● **WORKING DATA**:
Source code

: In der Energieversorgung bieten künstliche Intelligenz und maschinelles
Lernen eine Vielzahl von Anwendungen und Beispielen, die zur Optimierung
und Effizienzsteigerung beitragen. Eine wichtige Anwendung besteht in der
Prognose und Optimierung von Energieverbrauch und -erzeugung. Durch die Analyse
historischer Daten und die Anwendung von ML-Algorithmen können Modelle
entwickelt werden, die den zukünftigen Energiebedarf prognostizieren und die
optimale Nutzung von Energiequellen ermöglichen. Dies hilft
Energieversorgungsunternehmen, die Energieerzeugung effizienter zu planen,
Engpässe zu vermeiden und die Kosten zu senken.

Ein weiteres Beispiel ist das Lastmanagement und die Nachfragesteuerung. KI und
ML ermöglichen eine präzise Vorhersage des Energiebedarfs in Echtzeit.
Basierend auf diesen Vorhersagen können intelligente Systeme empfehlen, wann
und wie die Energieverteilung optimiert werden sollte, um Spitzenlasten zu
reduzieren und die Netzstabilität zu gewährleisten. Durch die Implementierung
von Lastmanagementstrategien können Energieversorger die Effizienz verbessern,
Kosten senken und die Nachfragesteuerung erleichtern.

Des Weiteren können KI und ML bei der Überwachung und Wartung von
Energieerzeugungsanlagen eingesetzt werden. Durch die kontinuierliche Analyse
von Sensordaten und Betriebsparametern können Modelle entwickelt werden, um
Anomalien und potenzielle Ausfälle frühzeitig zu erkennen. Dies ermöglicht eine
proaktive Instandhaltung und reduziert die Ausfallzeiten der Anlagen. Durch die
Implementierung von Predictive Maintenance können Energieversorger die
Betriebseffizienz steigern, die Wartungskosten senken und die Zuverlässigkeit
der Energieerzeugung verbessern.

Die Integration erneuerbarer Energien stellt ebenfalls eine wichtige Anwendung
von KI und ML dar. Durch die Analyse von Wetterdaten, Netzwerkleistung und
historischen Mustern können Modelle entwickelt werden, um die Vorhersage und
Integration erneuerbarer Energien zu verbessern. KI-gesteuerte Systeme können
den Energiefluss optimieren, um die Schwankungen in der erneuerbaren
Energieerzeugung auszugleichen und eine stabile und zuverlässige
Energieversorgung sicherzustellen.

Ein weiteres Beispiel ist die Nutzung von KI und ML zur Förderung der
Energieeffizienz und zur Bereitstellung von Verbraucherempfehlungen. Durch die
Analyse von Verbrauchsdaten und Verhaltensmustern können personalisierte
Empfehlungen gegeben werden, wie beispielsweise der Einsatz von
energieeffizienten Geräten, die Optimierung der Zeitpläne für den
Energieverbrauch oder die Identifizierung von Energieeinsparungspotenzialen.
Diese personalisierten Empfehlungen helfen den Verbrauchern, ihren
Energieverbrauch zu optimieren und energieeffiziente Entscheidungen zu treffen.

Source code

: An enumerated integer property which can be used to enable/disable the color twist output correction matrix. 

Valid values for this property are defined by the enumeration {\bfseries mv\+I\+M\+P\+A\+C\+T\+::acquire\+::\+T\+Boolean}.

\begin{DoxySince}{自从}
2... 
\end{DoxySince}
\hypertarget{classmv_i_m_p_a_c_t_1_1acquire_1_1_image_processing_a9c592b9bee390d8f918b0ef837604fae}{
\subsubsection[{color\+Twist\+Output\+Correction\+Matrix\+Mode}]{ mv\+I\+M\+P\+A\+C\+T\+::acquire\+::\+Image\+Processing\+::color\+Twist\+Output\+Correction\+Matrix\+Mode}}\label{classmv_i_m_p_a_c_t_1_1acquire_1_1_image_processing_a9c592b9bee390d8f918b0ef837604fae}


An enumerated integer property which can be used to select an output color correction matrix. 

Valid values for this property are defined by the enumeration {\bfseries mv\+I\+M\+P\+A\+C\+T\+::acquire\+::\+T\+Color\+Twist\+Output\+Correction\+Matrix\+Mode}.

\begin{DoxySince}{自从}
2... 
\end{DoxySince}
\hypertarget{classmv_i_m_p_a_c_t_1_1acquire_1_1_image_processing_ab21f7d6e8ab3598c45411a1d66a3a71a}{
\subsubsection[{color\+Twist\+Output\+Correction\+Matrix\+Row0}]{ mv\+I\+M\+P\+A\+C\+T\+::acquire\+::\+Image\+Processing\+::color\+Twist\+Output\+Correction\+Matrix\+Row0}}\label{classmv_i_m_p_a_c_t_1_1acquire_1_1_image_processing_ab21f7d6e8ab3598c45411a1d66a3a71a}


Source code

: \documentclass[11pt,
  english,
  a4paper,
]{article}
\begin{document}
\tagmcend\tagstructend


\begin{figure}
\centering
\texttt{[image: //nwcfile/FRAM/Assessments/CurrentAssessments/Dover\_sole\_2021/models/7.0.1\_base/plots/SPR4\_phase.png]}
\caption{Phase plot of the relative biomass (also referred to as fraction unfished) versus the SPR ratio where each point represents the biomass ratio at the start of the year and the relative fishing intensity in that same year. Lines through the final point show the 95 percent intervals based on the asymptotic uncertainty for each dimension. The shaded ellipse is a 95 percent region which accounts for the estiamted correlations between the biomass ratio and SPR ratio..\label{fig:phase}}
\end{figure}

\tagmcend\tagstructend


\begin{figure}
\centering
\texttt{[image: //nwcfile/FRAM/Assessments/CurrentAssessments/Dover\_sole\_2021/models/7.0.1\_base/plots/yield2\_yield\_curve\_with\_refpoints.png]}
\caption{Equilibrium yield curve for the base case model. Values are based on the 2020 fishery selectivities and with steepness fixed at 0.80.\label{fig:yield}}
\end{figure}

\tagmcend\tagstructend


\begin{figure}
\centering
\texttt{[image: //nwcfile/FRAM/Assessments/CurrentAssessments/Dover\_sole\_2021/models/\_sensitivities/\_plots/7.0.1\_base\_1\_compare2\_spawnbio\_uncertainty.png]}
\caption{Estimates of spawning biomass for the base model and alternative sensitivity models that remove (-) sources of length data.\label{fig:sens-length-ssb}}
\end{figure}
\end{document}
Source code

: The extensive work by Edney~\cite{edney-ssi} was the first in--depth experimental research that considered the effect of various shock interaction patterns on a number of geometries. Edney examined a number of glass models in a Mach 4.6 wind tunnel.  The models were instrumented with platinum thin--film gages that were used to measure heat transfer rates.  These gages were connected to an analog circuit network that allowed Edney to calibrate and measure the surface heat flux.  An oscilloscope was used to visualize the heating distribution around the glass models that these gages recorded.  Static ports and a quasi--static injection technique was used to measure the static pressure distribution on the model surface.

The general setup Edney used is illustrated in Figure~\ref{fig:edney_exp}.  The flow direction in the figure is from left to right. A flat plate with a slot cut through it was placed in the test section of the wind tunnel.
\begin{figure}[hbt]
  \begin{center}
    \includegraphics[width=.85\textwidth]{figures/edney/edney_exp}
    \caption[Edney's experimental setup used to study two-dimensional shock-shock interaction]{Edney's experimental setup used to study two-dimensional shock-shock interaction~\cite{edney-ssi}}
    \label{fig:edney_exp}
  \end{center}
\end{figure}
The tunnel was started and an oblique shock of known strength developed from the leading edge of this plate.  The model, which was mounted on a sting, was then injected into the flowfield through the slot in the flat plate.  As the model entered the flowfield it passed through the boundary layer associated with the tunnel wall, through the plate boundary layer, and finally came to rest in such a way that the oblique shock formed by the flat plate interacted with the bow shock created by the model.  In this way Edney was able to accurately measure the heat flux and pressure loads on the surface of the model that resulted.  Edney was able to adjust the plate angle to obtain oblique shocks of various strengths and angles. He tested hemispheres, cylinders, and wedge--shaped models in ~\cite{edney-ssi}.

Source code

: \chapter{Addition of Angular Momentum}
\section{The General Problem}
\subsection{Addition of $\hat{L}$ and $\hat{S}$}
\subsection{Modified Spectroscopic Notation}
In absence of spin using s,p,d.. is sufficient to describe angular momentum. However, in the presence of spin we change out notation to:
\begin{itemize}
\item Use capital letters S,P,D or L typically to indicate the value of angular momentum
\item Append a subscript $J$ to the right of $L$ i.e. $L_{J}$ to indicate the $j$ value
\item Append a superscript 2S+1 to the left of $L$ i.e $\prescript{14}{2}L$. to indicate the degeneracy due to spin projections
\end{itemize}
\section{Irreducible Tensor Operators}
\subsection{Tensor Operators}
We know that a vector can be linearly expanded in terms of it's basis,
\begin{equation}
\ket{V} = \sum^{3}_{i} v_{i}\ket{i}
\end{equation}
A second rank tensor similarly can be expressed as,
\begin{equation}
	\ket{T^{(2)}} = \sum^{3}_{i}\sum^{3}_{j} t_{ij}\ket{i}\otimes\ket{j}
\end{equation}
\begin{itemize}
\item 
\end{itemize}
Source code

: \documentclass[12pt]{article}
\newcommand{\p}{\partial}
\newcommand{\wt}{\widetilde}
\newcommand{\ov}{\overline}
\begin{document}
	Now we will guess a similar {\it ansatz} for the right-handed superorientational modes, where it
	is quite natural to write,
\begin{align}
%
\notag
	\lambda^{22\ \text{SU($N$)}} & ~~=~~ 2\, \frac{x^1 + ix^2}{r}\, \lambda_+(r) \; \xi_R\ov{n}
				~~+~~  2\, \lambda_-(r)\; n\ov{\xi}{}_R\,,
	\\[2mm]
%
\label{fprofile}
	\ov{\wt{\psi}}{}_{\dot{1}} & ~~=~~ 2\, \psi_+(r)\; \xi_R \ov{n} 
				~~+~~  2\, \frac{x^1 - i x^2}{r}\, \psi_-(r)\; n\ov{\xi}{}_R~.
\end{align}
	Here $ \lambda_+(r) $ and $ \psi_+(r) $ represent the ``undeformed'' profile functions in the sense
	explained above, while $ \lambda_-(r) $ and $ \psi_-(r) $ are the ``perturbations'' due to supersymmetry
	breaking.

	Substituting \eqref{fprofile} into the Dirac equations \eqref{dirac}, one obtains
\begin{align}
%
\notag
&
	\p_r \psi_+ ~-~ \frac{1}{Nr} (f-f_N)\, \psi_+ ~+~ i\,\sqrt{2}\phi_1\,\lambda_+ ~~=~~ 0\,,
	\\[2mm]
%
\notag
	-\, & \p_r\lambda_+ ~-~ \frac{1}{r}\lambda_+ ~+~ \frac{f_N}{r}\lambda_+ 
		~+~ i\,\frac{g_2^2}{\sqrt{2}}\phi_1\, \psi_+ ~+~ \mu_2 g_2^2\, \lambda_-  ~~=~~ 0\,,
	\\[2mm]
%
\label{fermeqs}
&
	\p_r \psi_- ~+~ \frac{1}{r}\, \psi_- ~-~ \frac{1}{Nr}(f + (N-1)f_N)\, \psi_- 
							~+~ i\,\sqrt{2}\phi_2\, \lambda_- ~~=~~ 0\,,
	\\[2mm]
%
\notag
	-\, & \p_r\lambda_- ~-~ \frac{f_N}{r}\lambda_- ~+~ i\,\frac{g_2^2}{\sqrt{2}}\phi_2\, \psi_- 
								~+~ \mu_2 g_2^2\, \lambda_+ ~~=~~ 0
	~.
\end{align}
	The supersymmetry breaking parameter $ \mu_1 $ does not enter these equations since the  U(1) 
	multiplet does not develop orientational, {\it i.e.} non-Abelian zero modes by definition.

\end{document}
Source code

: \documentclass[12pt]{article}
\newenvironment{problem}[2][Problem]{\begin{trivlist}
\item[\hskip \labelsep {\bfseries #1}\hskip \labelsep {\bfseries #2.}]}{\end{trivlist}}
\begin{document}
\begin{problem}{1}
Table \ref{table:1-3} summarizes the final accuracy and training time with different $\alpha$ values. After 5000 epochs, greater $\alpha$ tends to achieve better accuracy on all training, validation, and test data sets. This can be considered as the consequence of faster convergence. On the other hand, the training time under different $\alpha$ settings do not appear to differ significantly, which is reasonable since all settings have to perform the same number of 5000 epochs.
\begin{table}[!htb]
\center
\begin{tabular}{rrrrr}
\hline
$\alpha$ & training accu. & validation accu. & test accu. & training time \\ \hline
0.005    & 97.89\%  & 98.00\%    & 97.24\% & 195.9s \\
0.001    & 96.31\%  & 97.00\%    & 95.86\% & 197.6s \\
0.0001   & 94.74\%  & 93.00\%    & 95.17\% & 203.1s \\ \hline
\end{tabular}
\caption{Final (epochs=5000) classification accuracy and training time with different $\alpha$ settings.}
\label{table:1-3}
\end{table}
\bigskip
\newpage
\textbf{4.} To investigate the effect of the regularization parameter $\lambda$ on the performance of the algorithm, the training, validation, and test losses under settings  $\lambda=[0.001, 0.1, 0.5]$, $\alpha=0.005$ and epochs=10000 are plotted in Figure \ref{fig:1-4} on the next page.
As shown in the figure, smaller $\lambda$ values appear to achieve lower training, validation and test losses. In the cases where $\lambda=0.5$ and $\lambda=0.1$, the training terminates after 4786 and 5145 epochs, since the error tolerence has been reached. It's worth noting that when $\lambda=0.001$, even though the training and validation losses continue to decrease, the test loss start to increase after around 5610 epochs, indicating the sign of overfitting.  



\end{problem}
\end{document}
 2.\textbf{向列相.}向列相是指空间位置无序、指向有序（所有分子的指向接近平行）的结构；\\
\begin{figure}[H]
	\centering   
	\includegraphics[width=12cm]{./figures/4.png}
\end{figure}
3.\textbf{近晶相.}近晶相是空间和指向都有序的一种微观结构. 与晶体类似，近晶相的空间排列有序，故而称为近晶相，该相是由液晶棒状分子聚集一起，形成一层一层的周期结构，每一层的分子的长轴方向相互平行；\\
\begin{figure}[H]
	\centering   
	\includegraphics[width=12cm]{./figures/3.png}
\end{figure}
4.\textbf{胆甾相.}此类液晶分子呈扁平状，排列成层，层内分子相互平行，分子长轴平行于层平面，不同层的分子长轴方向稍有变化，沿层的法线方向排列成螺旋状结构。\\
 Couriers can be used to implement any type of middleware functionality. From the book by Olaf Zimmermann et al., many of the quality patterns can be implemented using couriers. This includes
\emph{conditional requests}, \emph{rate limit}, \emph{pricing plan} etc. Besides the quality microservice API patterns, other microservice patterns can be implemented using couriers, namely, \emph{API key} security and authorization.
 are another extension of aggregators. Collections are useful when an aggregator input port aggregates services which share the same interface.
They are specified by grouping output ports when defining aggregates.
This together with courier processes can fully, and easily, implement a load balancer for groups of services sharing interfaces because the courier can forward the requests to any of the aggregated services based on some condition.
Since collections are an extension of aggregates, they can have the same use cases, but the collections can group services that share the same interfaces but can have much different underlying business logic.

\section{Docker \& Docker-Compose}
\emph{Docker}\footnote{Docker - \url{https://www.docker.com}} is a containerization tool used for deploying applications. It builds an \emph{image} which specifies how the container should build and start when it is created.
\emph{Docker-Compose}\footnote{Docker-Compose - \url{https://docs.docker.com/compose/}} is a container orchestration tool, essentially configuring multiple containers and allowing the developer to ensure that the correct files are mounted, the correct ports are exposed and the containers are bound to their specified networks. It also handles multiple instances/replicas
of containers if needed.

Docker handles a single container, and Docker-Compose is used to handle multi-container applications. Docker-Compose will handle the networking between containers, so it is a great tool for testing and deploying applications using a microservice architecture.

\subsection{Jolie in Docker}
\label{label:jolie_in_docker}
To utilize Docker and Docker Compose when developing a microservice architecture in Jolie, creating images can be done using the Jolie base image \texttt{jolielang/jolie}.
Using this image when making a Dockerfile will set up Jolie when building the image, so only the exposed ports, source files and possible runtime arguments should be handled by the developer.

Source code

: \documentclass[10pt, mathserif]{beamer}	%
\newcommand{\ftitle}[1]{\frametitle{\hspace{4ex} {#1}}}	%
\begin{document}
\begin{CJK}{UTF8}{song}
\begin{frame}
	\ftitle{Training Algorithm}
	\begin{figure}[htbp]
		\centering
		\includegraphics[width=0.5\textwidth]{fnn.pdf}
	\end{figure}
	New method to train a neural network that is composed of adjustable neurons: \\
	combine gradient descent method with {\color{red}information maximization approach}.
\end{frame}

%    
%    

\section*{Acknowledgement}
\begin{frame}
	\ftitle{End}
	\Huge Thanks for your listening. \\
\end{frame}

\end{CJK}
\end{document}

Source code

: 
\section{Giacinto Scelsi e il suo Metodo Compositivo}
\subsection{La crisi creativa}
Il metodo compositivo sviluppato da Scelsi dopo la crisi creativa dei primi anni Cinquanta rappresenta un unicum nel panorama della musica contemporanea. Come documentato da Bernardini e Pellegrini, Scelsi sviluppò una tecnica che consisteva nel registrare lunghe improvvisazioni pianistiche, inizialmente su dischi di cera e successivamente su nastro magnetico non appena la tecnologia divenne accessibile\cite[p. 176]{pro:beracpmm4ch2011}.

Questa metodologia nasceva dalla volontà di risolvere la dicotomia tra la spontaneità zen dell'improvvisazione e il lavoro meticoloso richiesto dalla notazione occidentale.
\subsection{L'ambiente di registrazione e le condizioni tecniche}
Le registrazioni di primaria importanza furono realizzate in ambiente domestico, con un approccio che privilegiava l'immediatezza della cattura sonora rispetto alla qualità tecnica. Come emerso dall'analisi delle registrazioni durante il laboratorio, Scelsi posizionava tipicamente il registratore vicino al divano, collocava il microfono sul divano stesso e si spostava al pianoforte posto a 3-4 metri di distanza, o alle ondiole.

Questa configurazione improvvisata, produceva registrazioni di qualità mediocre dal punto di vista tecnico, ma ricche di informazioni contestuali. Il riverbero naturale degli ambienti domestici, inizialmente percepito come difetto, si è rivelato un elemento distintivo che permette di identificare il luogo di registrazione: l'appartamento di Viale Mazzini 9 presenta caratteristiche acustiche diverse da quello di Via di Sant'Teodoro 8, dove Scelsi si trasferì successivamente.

● **TRY IT**: What is needed is the count of lines in the records that include the word "textwidth", with no other text.

● **SOLUTION FOR THIS EXERCISE**: 2